• Exercise prompt:
Output only the lines of the entries that follow, starting at the one with "That basically renders" and running down to the one with "the top operation off the redo", both included and unchanged.

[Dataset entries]
==============================
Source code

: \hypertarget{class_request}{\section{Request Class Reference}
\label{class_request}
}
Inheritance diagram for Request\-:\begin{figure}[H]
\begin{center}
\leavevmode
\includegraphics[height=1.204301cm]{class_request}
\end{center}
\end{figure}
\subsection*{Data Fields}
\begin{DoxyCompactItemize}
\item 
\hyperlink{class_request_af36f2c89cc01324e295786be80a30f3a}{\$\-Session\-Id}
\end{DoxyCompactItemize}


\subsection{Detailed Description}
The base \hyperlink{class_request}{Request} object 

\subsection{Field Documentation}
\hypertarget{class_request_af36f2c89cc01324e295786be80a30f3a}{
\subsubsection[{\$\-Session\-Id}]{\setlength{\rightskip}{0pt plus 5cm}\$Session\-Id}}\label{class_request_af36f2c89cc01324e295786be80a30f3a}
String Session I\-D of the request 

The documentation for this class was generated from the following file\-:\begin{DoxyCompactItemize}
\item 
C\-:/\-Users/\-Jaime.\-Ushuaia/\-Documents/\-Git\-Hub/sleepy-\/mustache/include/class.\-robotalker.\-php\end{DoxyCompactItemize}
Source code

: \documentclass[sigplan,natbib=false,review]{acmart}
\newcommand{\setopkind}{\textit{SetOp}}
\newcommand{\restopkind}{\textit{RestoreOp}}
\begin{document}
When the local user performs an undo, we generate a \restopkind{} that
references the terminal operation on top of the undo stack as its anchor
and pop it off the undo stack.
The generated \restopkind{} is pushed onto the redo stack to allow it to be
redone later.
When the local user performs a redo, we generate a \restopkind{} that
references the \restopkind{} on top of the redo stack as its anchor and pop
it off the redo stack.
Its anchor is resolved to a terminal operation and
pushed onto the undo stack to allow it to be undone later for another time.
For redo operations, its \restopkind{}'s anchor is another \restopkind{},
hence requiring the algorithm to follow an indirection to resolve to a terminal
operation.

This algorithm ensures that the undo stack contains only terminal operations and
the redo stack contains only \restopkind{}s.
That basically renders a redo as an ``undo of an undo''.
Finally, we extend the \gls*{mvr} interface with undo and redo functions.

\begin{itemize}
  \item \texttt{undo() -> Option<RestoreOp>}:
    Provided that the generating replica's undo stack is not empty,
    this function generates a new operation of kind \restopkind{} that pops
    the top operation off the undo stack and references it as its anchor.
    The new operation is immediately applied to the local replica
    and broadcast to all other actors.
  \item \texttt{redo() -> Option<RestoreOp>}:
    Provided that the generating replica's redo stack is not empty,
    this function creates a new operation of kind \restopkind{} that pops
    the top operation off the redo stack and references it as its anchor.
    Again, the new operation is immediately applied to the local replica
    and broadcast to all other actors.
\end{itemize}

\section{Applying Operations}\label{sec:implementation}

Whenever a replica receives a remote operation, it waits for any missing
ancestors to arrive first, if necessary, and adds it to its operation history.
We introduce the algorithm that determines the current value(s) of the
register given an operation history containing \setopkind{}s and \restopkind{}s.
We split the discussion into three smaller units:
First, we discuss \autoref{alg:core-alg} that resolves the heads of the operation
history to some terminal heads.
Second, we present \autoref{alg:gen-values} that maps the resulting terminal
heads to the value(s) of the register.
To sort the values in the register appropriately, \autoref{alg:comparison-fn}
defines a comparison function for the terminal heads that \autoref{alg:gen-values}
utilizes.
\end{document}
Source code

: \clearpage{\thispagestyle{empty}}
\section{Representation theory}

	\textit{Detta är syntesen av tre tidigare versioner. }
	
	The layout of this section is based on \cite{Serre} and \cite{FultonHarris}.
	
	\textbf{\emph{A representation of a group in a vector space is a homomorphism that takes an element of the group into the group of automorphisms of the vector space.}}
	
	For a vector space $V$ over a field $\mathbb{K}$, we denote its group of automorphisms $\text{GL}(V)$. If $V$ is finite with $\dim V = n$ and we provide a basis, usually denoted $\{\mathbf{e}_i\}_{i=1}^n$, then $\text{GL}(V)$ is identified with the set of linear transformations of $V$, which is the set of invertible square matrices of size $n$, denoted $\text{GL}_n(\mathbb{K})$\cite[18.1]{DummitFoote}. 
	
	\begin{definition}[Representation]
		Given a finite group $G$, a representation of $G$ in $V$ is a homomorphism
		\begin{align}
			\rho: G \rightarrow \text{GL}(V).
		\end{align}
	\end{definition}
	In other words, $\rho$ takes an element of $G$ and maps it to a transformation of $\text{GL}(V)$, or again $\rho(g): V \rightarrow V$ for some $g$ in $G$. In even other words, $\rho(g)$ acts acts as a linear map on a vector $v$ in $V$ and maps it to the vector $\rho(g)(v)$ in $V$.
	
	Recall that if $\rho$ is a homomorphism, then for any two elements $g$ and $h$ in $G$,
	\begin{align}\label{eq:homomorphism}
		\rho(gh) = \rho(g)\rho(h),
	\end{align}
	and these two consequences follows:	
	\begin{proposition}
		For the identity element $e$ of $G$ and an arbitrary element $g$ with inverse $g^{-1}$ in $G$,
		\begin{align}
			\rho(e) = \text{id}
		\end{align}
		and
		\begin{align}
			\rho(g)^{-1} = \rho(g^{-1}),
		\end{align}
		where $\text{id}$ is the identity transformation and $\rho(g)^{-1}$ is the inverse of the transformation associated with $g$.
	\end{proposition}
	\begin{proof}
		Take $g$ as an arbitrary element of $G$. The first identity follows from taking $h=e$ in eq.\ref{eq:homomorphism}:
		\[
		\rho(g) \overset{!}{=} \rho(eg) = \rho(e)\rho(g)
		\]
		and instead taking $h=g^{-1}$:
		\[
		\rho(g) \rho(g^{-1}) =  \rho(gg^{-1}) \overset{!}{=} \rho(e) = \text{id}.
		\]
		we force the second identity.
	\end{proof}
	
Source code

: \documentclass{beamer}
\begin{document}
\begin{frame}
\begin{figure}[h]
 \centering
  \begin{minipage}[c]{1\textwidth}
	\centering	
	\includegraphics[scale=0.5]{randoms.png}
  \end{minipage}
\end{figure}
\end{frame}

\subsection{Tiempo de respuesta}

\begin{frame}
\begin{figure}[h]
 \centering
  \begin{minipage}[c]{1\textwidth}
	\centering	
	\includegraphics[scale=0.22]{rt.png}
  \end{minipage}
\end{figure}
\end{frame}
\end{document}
==============================
• Solution for this problem:
That basically renders a redo as an ``undo of an undo''.
Finally, we extend the \gls*{mvr} interface with undo and redo functions.

\begin{itemize}
  \item \texttt{undo() -> Option<RestoreOp>}:
    Provided that the generating replica's undo stack is not empty,
    this function generates a new operation of kind \restopkind{} that pops
    the top operation off the undo stack and references it as its anchor.
    The new operation is immediately applied to the local replica
    and broadcast to all other actors.
  \item \texttt{redo() -> Option<RestoreOp>}:
    Provided that the generating replica's redo stack is not empty,
    this function creates a new operation of kind \restopkind{} that pops
    the top operation off the redo stack and references it as its anchor.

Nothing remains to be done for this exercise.